Directions for this task =
The answer should be each line of the records that contains the word "create"; please copy them all.

==*==

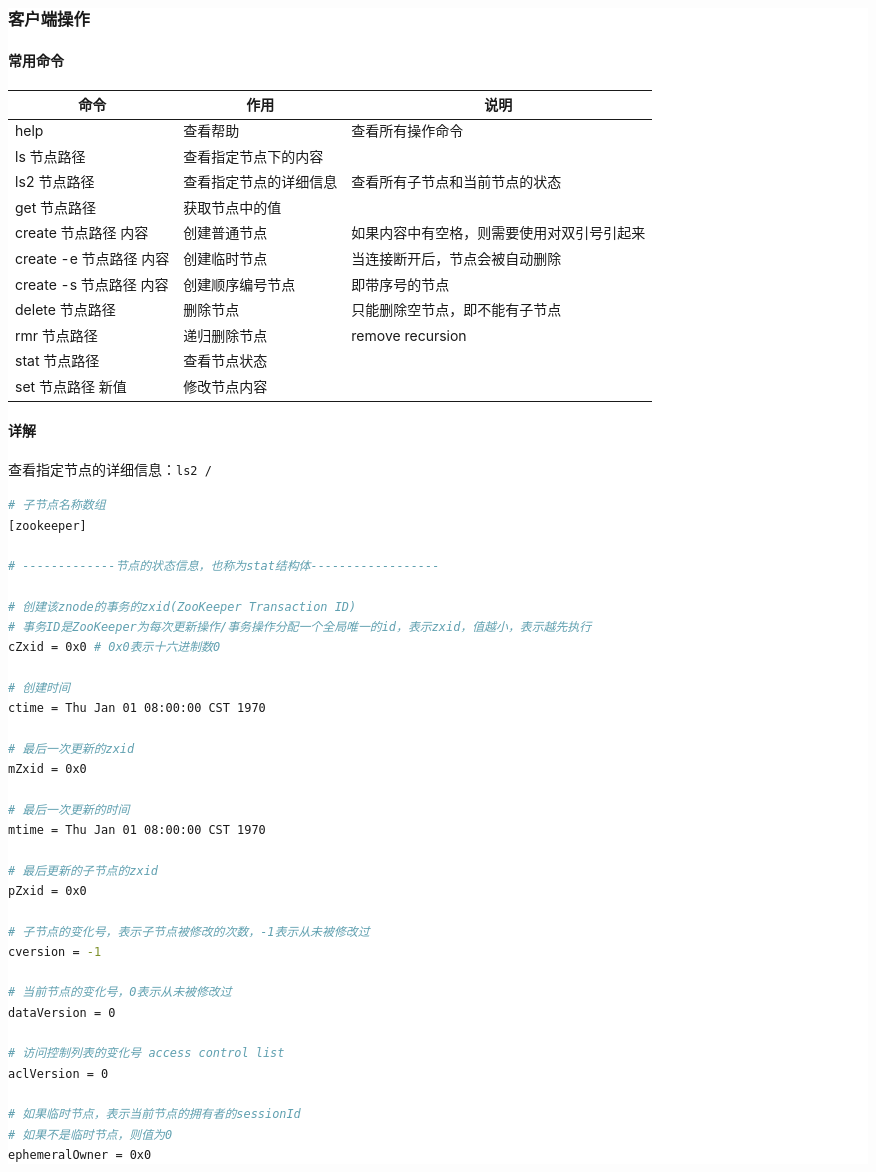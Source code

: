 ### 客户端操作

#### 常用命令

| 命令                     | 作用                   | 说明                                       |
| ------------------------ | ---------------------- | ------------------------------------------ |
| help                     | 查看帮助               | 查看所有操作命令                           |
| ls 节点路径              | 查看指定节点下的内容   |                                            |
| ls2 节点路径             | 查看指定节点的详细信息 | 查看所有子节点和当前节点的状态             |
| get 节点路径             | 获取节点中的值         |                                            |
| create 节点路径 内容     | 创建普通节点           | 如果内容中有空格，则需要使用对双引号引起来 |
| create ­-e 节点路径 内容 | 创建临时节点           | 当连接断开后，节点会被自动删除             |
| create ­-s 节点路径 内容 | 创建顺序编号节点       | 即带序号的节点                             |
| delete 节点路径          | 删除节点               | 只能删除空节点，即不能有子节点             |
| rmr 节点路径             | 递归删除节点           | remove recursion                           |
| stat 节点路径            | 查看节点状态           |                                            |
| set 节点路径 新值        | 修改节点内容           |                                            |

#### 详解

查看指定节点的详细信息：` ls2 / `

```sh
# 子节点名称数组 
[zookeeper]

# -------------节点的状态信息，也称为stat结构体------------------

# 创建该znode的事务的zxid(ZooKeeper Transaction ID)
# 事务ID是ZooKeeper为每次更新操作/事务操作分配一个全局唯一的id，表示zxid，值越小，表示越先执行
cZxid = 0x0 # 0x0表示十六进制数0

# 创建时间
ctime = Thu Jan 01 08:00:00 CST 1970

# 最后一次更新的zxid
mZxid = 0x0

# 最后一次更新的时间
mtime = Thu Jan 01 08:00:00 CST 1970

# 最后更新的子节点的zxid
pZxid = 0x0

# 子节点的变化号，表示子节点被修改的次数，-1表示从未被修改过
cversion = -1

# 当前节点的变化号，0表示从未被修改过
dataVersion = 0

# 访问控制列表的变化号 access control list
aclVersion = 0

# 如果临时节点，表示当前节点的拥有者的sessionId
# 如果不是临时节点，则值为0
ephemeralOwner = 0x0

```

==*==

Reply =
| create 节点路径 内容     | 创建普通节点           | 如果内容中有空格，则需要使用对双引号引起来 |
| create ­-e 节点路径 内容 | 创建临时节点           | 当连接断开后，节点会被自动删除             |
| create ­-s 节点路径 内容 | 创建顺序编号节点       | 即带序号的节点                             |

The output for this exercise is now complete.